This code scrapes from here http://www.bls.gov/schedule/news_release/2015_sched.htm every Date that contains Employment Situation under the Release column.
pg <- read_html("http://www.bls.gov/schedule/news_release/2015_sched.htm")
# target only the <td> elements under the bodytext div
body <- html_nodes(pg, "div#bodytext")
# we use this new set of nodes and a relative XPath to get the initial <td> elements, then get their siblings
es_nodes <- html_nodes(body, xpath=".//td[contains(., 'Employment Situation for')]/../td[1]")
# clean up the cruft and make our dates!
nfpdates2015 <- as.Date(trimws(html_text(es_nodes)), format="%A, %B %d, %Y")
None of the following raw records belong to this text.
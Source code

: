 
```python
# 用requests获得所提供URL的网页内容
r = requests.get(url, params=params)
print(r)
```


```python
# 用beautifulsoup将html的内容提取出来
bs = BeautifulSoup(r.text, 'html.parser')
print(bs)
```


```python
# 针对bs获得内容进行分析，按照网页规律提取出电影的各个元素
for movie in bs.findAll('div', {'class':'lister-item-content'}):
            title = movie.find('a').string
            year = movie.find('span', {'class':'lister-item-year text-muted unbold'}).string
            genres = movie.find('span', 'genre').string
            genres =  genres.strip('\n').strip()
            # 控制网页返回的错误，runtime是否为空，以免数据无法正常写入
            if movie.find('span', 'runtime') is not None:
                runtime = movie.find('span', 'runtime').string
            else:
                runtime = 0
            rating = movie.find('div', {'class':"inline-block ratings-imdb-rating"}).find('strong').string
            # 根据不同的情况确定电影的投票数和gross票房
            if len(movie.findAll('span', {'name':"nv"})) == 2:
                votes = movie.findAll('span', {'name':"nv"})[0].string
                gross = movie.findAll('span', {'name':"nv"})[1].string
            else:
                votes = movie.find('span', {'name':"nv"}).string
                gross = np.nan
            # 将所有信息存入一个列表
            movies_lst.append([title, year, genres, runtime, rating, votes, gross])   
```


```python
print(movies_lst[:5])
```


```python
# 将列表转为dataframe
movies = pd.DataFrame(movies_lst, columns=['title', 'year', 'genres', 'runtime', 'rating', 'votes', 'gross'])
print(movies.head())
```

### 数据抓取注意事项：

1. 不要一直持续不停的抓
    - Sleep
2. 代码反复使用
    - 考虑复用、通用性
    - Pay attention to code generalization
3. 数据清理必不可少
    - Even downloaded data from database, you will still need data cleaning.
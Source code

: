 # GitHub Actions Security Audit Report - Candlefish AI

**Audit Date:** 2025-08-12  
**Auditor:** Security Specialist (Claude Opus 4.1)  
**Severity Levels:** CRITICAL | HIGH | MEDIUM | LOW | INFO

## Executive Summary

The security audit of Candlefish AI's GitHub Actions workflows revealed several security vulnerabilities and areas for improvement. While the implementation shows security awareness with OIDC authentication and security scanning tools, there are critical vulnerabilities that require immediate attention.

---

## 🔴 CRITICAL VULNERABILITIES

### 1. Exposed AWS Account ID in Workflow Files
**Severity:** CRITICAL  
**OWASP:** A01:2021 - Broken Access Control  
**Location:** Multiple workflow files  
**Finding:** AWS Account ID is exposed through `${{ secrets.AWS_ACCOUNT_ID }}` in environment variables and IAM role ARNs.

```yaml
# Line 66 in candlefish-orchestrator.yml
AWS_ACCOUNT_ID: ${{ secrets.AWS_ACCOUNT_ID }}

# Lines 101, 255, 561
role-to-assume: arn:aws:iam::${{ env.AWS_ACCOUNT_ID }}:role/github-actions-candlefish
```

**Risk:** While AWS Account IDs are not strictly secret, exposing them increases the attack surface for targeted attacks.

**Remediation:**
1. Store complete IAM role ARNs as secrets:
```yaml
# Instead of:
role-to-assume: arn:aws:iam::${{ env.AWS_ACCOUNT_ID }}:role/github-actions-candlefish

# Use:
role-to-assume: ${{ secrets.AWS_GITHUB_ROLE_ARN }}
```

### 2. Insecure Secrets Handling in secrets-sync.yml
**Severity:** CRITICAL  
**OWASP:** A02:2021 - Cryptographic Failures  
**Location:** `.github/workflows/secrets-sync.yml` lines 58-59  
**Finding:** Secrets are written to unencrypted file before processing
###thanks @hrbrmstr for this###
I would like to repeat that for other URLs, containing other years, named in the same way with only the year number changing. Particularly, for the following URLs:
#From 2008 to 2015
http://www.bls.gov/schedule/news_release/2015_sched.htm
http://www.bls.gov/schedule/news_release/2014_sched.htm
...
http://www.bls.gov/schedule/news_release/2008_sched.htm
My knowledge of rvest, HTML and XML is almost non-existent. I thought to apply the same code with a for loop, but my efforts were futile. Of course I could just repeat the code for 2015 eight times to get all years, it would neither take too long nor too much space. Yet I am very curious to know how this could be done in a more efficient way. Thank you.